Source records

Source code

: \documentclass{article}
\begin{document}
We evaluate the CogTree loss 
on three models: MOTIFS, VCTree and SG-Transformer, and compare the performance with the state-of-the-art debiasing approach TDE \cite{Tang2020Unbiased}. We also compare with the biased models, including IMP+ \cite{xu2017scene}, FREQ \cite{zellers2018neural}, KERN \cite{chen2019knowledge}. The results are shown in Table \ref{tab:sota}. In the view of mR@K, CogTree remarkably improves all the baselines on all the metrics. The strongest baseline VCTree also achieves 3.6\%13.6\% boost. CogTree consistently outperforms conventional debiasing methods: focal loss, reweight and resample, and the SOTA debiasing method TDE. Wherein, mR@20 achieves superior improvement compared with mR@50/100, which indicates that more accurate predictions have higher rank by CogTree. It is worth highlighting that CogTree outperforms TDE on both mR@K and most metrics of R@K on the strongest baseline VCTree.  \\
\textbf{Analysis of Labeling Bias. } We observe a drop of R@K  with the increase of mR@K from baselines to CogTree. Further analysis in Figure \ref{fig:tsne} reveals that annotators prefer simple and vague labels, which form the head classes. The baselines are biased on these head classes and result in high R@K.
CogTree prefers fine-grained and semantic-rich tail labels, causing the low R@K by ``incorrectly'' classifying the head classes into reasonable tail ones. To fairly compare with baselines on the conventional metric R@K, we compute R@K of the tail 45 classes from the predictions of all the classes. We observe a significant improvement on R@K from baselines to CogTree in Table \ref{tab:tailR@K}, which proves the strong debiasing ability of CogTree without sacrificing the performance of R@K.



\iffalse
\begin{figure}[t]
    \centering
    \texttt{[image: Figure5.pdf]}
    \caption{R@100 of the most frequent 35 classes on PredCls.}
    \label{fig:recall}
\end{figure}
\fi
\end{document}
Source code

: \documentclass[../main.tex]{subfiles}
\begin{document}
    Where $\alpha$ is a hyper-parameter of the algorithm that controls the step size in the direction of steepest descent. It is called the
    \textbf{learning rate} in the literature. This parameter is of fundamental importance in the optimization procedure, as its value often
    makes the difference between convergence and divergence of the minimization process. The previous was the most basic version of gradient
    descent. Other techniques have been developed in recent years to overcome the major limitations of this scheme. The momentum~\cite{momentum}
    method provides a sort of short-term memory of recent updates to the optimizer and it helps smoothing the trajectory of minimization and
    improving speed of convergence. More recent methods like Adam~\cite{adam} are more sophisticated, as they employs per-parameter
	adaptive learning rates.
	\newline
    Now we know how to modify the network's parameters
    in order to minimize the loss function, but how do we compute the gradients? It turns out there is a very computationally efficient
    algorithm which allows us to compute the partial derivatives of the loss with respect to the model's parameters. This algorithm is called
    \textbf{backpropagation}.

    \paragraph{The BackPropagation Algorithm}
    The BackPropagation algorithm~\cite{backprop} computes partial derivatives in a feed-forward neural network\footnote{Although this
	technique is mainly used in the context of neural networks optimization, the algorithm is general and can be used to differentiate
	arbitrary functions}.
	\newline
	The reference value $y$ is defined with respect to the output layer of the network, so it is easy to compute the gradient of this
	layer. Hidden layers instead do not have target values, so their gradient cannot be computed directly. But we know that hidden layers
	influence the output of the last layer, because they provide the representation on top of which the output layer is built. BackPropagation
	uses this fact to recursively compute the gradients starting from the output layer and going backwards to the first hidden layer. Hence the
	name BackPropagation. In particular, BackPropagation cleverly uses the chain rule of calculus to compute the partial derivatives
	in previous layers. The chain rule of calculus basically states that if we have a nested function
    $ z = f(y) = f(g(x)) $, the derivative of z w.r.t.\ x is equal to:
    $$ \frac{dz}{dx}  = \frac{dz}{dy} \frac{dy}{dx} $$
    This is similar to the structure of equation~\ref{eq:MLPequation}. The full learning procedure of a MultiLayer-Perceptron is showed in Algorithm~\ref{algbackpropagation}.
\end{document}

• **Exercise details**
Copy exactly the lines above, from the one containing "influence the output" through the very last line.

• **Result of this exercise**
	influence the output of the last layer, because they provide the representation on top of which the output layer is built. BackPropagation
	uses this fact to recursively compute the gradients starting from the output layer and going backwards to the first hidden layer. Hence the
	name BackPropagation. In particular, BackPropagation cleverly uses the chain rule of calculus to compute the partial derivatives
	in previous layers. The chain rule of calculus basically states that if we have a nested function
    $ z = f(y) = f(g(x)) $, the derivative of z w.r.t.\ x is equal to:
    $$ \frac{dz}{dx}  = \frac{dz}{dy} \frac{dy}{dx} $$
    This is similar to the structure of equation~\ref{eq:MLPequation}. The full learning procedure of a MultiLayer-Perceptron is showed in Algorithm~\ref{algbackpropagation}.
\end{document}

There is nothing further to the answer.